> **Task**: Report every line of the listing below in which the string "services" occurs.

> **Supplied data**:

=====

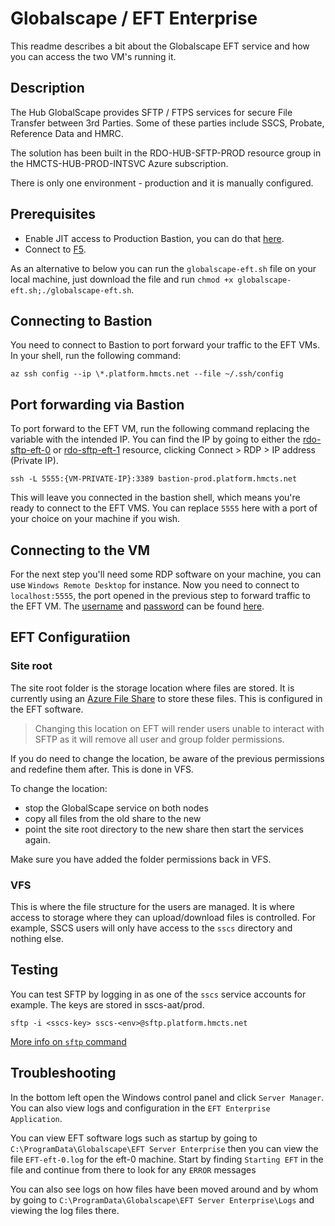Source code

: # Globalscape / EFT Enterprise

This readme describes a bit about the Globalscape EFT service and how you can access the two VM's running it.

## Description

The Hub GlobalScape provides SFTP / FTPS services for secure File Transfer between 3rd Parties. Some of these parties include SSCS, Probate, Reference Data and HMRC.

The solution has been built in the RDO-HUB-SFTP-PROD resource group in the HMCTS-HUB-PROD-INTSVC Azure subscription.

There is only one environment - production and it is manually configured.

## Prerequisites

* Enable JIT access to Production Bastion, you can do that [here](https://myaccess.microsoft.com/).
* Connect to [F5](https://portal.platform.hmcts.net). 

As an alternative to below you can run the `globalscape-eft.sh` file on your local machine, just download the file and run `chmod +x globalscape-eft.sh;./globalscape-eft.sh`.


## Connecting to Bastion

You need to connect to Bastion to port forward your traffic to the EFT VMs. In your shell, run the following command:

```
az ssh config --ip \*.platform.hmcts.net --file ~/.ssh/config
```

## Port forwarding via Bastion

To port forward to the EFT VM, run the following command replacing the variable with the intended IP. You can find the IP by going to either the [rdo-sftp-eft-0](https://portal.azure.com/#@HMCTS.NET/resource/subscriptions/0978315c-75fe-4ada-9d11-1eb5e0e0b214/resourceGroups/RDO-HUB-SFTP-PROD/providers/Microsoft.Compute/virtualMachines/rdo-sftp-eft-0/overview) or [rdo-sftp-eft-1](https://portal.azure.com/#@HMCTS.NET/resource/subscriptions/0978315c-75fe-4ada-9d11-1eb5e0e0b214/resourceGroups/RDO-HUB-SFTP-PROD/providers/Microsoft.Compute/virtualMachines/rdo-sftp-eft-1/overview) resource, clicking Connect > RDP > IP address (Private IP).

```
ssh -L 5555:{VM-PRIVATE-IP}:3389 bastion-prod.platform.hmcts.net
```

This will leave you connected in the bastion shell, which means you're ready to connect to the EFT VMS. You can replace `5555` here with a port of your choice on your machine if you wish.

## Connecting to the VM

For the next step you'll need some RDP software on your machine, you can use `Windows Remote Desktop` for instance. Now you need to connect to `localhost:5555`, the port opened in the previous step to forward traffic to the EFT VM. The [username](https://portal.azure.com/#@HMCTS.NET/asset/Microsoft_Azure_KeyVault/Secret/https://rdo-ftps-kvs.vault.azure.net/secrets/admin-username) and [password](https://portal.azure.com/#@HMCTS.NET/asset/Microsoft_Azure_KeyVault/Secret/https://rdo-ftps-kvs.vault.azure.net/secrets/sftpadmin) can be found [here](https://portal.azure.com/#@HMCTS.NET/resource/subscriptions/0978315c-75fe-4ada-9d11-1eb5e0e0b214/resourceGroups/rdo-hub-sftp-prod/providers/Microsoft.KeyVault/vaults/rdo-ftps-kvs/secrets). 

## EFT Configuratiion

### Site root

The site root folder is the storage location where files are stored. It is currently using an [Azure File Share](https://portal.azure.com/#@HMCTS.NET/resource/subscriptions/0978315c-75fe-4ada-9d11-1eb5e0e0b214/resourceGroups/rdo-hub-sftp-prod/providers/Microsoft.Storage/storageAccounts/rdohubsftpprod/overview) to store these files. This is configured in the EFT software.

> Changing this location on EFT will render users unable to interact with SFTP as it will remove all user and group folder permissions. 

If you do need to change the location, be aware of the previous permissions and redefine them after. This is done in VFS.

To change the location:
- stop the GlobalScape service on both nodes
- copy all files from the old share to the new
- point the site root directory to the new share then start the services again.

Make sure you have added the folder permissions back in VFS.

### VFS

This is where the file structure for the users are managed. It is where access to storage where they can upload/download files is controlled. For example, SSCS users will only have access to the `sscs` directory and nothing else.

## Testing

You can test SFTP by logging in as one of the `sscs` service accounts for example. The keys are stored in sscs-aat/prod.

```
sftp -i <sscs-key> sscs-<env>@sftp.platform.hmcts.net 
```

[More info on `sftp` command](https://linuxize.com/post/how-to-use-linux-sftp-command-to-transfer-files/)

## Troubleshooting

In the bottom left open the Windows control panel and click `Server Manager`. You can also view logs and configuration in the `EFT Enterprise Application`. 

You can view EFT software logs such as startup by going to `C:\ProgramData\Globalscape\EFT Server Enterprise` then you can view the file `EFT-eft-0.log` for the eft-0 machine. Start by finding `Starting EFT` in the file and continue from there to look for any `ERROR` messages

You can also see logs on how files have been moved around and by whom by going to `C:\ProgramData\Globalscape\EFT Server Enterprise\Logs` and viewing the log files there.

=====

> **Task response**:
The Hub GlobalScape provides SFTP / FTPS services for secure File Transfer between 3rd Parties. Some of these parties include SSCS, Probate, Reference Data and HMRC.
- point the site root directory to the new share then start the services again.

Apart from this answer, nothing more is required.